Abstract

Abstract. We present a new classification scheme for muddy and sandy sediments on exposed intertidal flats, which is based on synthetic aperture radar (SAR) data, and use ALOS-2 (L-band), Radarsat-2 (C-band) and TerraSAR-X (X-band) fully polarimetric SAR imagery to demonstrate its effectiveness. Four test sites on the German North Sea coast were chosen, which represent typical surface compositions of different sediments, vegetation, and habitats, and of which a large amount of SAR is used for our analyses. Both Freeman-Durden and Cloude-Pottier polarimetric decomposition are utilized, and an additional descriptor called Double-Bounce Eigenvalue Relative Difference (DERD) is introduced into the feature sets instead of the original polarimetric intensity channels. The classification is conducted following Random Forest theory, and the results are verified using ground truth data from field campaigns and an existing classification based on optical imagery. In addition, the use of Kennaugh elements for classification purposes is demonstrated using both fully and dual-polarization multi-frequency and multi-temporal SAR data.
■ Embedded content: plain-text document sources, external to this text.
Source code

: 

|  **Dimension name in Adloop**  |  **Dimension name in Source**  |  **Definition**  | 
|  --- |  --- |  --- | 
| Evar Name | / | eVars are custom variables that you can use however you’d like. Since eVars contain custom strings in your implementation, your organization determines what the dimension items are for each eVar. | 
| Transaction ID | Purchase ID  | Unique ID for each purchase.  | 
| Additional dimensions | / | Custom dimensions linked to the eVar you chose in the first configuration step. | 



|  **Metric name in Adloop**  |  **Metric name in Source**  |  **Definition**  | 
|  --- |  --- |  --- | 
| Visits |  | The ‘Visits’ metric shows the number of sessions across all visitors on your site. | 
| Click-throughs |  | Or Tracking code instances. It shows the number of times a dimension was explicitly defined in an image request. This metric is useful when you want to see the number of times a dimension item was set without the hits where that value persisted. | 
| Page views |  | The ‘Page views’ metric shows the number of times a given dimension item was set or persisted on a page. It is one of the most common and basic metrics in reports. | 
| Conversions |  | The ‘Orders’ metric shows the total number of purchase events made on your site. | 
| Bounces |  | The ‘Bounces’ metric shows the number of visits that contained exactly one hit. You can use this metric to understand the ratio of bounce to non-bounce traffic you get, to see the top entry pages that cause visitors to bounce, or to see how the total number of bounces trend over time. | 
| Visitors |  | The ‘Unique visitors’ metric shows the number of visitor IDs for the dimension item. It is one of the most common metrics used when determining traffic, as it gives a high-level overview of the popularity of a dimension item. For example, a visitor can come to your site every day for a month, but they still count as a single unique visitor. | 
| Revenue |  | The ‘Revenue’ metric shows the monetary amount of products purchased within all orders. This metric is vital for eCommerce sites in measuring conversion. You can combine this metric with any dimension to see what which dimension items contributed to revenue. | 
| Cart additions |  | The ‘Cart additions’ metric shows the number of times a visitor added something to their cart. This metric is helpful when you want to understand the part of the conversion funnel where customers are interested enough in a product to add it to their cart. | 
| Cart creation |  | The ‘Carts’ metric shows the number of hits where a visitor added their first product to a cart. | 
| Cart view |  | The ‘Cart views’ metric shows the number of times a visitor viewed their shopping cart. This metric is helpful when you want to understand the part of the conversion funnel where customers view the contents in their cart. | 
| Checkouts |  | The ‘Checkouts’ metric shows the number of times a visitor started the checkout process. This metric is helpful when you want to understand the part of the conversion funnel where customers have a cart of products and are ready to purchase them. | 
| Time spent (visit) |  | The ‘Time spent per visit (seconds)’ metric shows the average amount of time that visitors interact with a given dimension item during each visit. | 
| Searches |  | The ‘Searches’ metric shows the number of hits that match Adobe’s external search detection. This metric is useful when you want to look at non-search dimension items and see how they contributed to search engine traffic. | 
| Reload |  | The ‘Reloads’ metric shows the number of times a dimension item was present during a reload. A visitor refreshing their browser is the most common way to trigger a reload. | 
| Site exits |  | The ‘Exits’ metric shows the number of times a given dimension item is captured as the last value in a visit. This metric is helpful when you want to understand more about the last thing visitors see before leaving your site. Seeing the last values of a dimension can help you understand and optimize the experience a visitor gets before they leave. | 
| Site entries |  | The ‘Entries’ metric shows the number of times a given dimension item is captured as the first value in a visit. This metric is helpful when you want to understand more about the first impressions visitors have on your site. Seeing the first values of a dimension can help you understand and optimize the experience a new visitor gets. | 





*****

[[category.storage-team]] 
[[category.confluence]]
Our results show that the proposed classification scheme can be applied for the discrimination of muddy and sandy sediments using L-, C-, and X-band SAR images, while SAR imagery acquired at short wavelengths (C- and X-band) can also be used to detect more detailed features such as bivalve beds on intertidal flats.

Highlights

  • Intertidal flats are an intermediate area between the land and sea and fall dry once during every tidal cycle (Gade and Melchionna 2016, Geng et al, 2016)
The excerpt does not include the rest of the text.